#### What you have to do
Your answer must be an exact transcription of the data, with every picture omitted.

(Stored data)
# # # # # # #

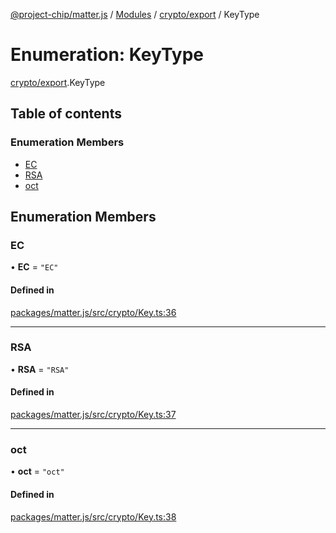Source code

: [@project-chip/matter.js](../README.md) / [Modules](../modules.md) / [crypto/export](../modules/crypto_export.md) / KeyType

# Enumeration: KeyType

[crypto/export](../modules/crypto_export.md).KeyType

## Table of contents

### Enumeration Members

- [EC](crypto_export.KeyType.md#ec)
- [RSA](crypto_export.KeyType.md#rsa)
- [oct](crypto_export.KeyType.md#oct)

## Enumeration Members

### EC

• **EC** = ``"EC"``

#### Defined in

[packages/matter.js/src/crypto/Key.ts:36](https://github.com/project-chip/matter.js/blob/16d5b0d/packages/matter.js/src/crypto/Key.ts#L36)

___

### RSA

• **RSA** = ``"RSA"``

#### Defined in

[packages/matter.js/src/crypto/Key.ts:37](https://github.com/project-chip/matter.js/blob/16d5b0d/packages/matter.js/src/crypto/Key.ts#L37)

___

### oct

• **oct** = ``"oct"``

#### Defined in

[packages/matter.js/src/crypto/Key.ts:38](https://github.com/project-chip/matter.js/blob/16d5b0d/packages/matter.js/src/crypto/Key.ts#L38)
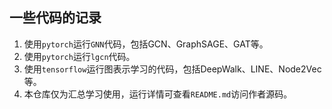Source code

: ## 一些代码的记录
1. 使用`pytorch`运行`GNN`代码，包括GCN、GraphSAGE、GAT等。
2. 使用`pytorch`运行`lgcn`代码。
3. 使用`tensorflow`运行图表示学习的代码，包括DeepWalk、LINE、Node2Vec等。
4. 本仓库仅为汇总学习使用，运行详情可查看`README.md`访问作者源码。
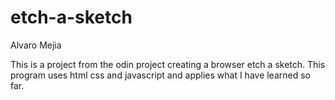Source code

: # etch-a-sketch

Alvaro Mejia

This is a project from the odin project creating a browser
etch a sketch. This program uses html css and javascript and
applies what I have learned so far.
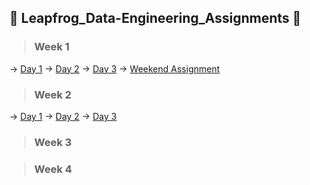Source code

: ## 🐸 Leapfrog_Data-Engineering_Assignments 🐸
> ### Week 1 
  -> [Day 1](https://github.com/Saphall/Leapfrog_Data-Engineering_Assignments/tree/main/Week1/Day1) -> [Day 2](https://github.com/Saphall/Leapfrog_Data-Engineering_Assignments/tree/main/Week1/Day2) -> [Day 3](https://github.com/Saphall/Leapfrog_Data-Engineering_Assignments/tree/main/Week1/Day3) -> [Weekend Assignment](https://github.com/Saphall/Leapfrog_Data-Engineering_Assignments/tree/main/Week1/Weekend%20Assignment)
  
> ### Week 2 
  -> [Day 1](https://github.com/Saphall/Leapfrog_Data-Engineering_Assignments/tree/main/Week2/Day1) -> [Day 2](https://github.com/Saphall/Leapfrog_Data-Engineering_Assignments/tree/main/Week2/Day2) -> [Day 3](https://github.com/Saphall/Leapfrog_Data-Engineering_Assignments/tree/main/Week2/Day3) 
  
> ### Week 3

> ### Week 4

# # # # # # #

#### Exercise result
Source code

: [@project-chip/matter.js](../README.md) / [Modules](../modules.md) / [crypto/export](../modules/crypto_export.md) / KeyType

# Enumeration: KeyType

[crypto/export](../modules/crypto_export.md).KeyType

## Table of contents

### Enumeration Members

- [EC](crypto_export.KeyType.md#ec)
- [RSA](crypto_export.KeyType.md#rsa)
- [oct](crypto_export.KeyType.md#oct)

## Enumeration Members

### EC

• **EC** = ``"EC"``

#### Defined in

[packages/matter.js/src/crypto/Key.ts:36](https://github.com/project-chip/matter.js/blob/16d5b0d/packages/matter.js/src/crypto/Key.ts#L36)

___

### RSA

• **RSA** = ``"RSA"``

#### Defined in

[packages/matter.js/src/crypto/Key.ts:37](https://github.com/project-chip/matter.js/blob/16d5b0d/packages/matter.js/src/crypto/Key.ts#L37)

___

### oct

• **oct** = ``"oct"``

#### Defined in

[packages/matter.js/src/crypto/Key.ts:38](https://github.com/project-chip/matter.js/blob/16d5b0d/packages/matter.js/src/crypto/Key.ts#L38)
Source code

: ## 一些代码的记录
1. 使用`pytorch`运行`GNN`代码，包括GCN、GraphSAGE、GAT等。
2. 使用`pytorch`运行`lgcn`代码。
3. 使用`tensorflow`运行图表示学习的代码，包括DeepWalk、LINE、Node2Vec等。
4. 本仓库仅为汇总学习使用，运行详情可查看`README.md`访问作者源码。
Source code

: # etch-a-sketch

Alvaro Mejia

This is a project from the odin project creating a browser
etch a sketch. This program uses html css and javascript and
applies what I have learned so far.
Source code

: ## 🐸 Leapfrog_Data-Engineering_Assignments 🐸
> ### Week 1 
  -> [Day 1](https://github.com/Saphall/Leapfrog_Data-Engineering_Assignments/tree/main/Week1/Day1) -> [Day 2](https://github.com/Saphall/Leapfrog_Data-Engineering_Assignments/tree/main/Week1/Day2) -> [Day 3](https://github.com/Saphall/Leapfrog_Data-Engineering_Assignments/tree/main/Week1/Day3) -> [Weekend Assignment](https://github.com/Saphall/Leapfrog_Data-Engineering_Assignments/tree/main/Week1/Weekend%20Assignment)
  
> ### Week 2 
  -> [Day 1](https://github.com/Saphall/Leapfrog_Data-Engineering_Assignments/tree/main/Week2/Day1) -> [Day 2](https://github.com/Saphall/Leapfrog_Data-Engineering_Assignments/tree/main/Week2/Day2) -> [Day 3](https://github.com/Saphall/Leapfrog_Data-Engineering_Assignments/tree/main/Week2/Day3) 
  
> ### Week 3

> ### Week 4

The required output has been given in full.